Source Alpha Trains, photo by Keolis_C. Köster

 À la recherche du temps… retrouvé

L’avion a tué le voyage. Enfin, le vrai voyage, celui qui nous procure une réelle sensation de déplacement physique dans l’espace. En avion, on entre dans un espace isolé de son environnement extérieur, et en quelques heures, quasiment sans s’en rendre compte, on peut se retrouver à La Havane, Istanbul ou Tokyo, dans un aéroport ressemblant à s’y méprendre à celui que nous venons de quitter. Grâce aux prouesses technologiques dont il est capable, l’avion brouille notre perception de la géographie, lisse les distances, et en ce sens amoindrit ce qui fait le charme d’un voyage : le trajet, ce temps qui nous prépare mentalement et physiquement au dépaysement que nous nous apprêtons à vivre.

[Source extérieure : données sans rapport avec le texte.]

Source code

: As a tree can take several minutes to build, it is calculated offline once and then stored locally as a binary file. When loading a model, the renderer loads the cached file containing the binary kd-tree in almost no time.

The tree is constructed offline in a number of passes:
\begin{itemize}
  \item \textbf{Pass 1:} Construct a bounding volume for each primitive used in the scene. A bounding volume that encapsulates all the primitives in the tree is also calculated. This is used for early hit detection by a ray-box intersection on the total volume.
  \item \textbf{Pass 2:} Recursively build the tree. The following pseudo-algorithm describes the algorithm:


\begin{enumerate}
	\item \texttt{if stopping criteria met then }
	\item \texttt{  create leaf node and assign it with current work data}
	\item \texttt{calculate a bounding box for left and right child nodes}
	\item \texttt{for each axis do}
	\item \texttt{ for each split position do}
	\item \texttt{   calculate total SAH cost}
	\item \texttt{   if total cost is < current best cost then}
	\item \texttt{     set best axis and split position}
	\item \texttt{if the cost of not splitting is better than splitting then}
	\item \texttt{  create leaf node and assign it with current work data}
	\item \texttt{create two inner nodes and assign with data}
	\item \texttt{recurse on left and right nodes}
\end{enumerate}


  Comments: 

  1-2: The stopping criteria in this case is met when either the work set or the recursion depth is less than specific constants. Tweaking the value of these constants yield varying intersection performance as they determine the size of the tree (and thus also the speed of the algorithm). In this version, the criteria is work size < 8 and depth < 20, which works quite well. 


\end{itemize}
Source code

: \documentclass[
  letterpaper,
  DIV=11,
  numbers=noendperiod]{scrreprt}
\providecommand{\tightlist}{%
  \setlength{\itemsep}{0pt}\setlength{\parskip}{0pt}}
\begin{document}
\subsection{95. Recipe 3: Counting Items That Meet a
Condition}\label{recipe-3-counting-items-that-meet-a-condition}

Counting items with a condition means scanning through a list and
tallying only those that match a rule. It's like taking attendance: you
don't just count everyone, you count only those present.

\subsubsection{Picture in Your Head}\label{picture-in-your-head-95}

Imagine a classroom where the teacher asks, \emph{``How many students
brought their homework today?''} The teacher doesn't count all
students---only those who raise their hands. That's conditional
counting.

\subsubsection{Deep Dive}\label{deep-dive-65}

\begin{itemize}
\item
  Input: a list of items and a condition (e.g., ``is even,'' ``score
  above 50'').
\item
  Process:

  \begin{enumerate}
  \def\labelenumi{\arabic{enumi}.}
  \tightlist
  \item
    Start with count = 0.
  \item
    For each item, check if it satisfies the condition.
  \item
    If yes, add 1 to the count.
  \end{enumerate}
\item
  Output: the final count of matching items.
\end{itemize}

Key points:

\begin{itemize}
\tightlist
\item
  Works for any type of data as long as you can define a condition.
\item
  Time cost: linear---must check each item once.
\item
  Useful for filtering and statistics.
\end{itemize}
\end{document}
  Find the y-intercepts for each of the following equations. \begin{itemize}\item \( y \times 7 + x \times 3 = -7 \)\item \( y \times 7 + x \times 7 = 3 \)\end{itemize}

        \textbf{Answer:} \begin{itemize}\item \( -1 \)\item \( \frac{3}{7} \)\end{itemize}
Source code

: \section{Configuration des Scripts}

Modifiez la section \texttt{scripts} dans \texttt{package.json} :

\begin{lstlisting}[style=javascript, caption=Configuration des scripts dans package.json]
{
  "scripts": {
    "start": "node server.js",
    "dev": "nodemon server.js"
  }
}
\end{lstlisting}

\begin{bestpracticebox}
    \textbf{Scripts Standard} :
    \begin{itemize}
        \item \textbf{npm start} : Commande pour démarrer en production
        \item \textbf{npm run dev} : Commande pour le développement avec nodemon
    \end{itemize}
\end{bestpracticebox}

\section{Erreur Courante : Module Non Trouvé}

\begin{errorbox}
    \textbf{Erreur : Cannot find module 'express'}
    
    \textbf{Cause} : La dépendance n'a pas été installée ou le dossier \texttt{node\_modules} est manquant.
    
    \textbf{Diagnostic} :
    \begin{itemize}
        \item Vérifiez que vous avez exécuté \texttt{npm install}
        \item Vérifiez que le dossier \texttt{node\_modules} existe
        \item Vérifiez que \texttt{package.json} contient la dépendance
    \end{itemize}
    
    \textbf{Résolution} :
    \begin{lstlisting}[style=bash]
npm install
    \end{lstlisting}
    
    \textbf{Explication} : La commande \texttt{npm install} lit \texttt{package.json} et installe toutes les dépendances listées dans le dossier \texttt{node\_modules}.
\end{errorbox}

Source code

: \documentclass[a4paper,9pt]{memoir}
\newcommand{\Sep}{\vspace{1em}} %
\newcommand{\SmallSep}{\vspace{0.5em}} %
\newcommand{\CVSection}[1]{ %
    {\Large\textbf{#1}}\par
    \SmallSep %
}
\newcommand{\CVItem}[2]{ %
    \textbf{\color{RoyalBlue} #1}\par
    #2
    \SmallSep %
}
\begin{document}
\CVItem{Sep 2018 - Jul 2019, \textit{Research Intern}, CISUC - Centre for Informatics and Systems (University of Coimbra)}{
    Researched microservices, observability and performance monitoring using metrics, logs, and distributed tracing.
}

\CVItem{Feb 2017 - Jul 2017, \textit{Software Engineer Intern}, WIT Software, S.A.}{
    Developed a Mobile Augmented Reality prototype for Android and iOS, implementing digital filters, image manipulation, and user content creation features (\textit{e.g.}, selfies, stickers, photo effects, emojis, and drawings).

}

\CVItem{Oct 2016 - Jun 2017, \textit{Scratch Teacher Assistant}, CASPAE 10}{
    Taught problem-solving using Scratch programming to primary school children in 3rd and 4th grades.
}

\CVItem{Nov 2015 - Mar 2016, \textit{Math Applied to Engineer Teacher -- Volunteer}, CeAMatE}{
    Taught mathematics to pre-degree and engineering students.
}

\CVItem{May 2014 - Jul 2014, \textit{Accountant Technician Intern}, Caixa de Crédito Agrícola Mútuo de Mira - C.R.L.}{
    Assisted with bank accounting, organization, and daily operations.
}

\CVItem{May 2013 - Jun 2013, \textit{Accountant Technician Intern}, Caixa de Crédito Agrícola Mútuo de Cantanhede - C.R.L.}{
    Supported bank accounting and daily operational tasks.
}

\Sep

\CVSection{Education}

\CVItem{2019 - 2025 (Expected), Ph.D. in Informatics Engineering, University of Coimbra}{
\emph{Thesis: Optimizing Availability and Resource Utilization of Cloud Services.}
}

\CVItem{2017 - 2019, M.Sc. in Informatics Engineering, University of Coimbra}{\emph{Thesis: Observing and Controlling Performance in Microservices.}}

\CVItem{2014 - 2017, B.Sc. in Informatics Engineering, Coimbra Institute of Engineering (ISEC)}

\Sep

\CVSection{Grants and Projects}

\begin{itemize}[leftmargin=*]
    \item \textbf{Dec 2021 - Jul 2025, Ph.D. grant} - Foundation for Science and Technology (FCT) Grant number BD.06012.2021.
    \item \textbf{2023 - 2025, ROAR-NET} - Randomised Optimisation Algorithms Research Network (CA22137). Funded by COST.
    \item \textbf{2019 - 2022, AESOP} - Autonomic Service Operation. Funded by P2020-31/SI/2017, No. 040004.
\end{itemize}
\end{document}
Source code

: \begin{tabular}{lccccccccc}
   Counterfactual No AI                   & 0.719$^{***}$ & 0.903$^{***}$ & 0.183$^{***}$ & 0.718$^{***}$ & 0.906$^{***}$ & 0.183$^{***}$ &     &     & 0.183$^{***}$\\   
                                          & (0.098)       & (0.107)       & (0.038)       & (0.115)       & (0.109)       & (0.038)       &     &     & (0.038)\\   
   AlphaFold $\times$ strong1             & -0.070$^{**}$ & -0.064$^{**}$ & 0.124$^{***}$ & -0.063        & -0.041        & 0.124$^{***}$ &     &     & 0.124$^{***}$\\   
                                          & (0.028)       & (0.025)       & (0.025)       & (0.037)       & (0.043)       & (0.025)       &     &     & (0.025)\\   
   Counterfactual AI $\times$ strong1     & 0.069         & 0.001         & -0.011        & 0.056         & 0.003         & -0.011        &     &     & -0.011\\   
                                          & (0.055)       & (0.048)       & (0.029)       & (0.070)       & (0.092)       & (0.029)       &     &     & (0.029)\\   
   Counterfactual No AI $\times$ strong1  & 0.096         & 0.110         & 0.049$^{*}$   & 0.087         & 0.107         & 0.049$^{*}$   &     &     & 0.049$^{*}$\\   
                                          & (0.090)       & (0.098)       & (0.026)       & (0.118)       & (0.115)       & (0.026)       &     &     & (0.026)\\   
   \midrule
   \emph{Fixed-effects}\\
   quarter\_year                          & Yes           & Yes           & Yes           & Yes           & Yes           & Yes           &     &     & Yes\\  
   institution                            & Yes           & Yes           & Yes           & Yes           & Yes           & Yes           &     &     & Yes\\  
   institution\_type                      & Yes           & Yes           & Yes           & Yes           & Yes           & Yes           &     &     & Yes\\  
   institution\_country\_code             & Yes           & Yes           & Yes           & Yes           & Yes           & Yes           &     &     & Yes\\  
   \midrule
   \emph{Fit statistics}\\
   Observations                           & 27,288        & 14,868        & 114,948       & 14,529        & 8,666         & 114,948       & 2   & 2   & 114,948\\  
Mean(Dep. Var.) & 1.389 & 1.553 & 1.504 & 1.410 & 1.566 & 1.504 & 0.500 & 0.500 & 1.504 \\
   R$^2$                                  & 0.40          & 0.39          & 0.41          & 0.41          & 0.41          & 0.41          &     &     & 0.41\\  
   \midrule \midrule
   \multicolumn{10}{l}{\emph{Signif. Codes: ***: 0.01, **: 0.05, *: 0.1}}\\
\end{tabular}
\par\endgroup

Dans ce contexte, prendre le train aujourd'hui a quelque chose de poétique – au-delà de la dimension écologique et parfois militante. Alors même que nous avons la capacité de traverser le globe en moins de 24 heures, un nombre croissant de voyageurs font le choix du train, c’est-à-dire le choix de voyager sans se presser. Car prendre le train c’est renouer avec un temps long – même dans les lignes à grande vitesse, le temps peut sembler s’étirer : depuis Paris, il faut compter 7h pour rejoindre Berlin, 12h pour Vienne, 16h pour Venise et 20h pour Alicante. L’occasion de faire l’expérience d’un trajet où le temps a une autre valeur.

Ce n’est pas que la destination qui compte, c’est aussi le trajet

Source Pexels, photo by Quang Nguyen Vinh

Alors qu’en avion les trajets se ressemblent, en train, un trajet peut devenir un voyage à lui tout seul, un voyage qui commence dès que l’on monte à bord. Prendre le train est une expérience à part entière : on s'offre le luxe de contempler le paysage qui défile, de se perdre plus facilement dans ses pensées ou dans un bon livre, d'entamer plus aisément des discussions impromptues avec des inconnus qui deviendront peut-être des amis. Le train est riche d’imprévus – parfois plus ou moins agréables, car lorsqu’on circule sur une voie physique, des incidents peuvent plus facilement occasionner des retards…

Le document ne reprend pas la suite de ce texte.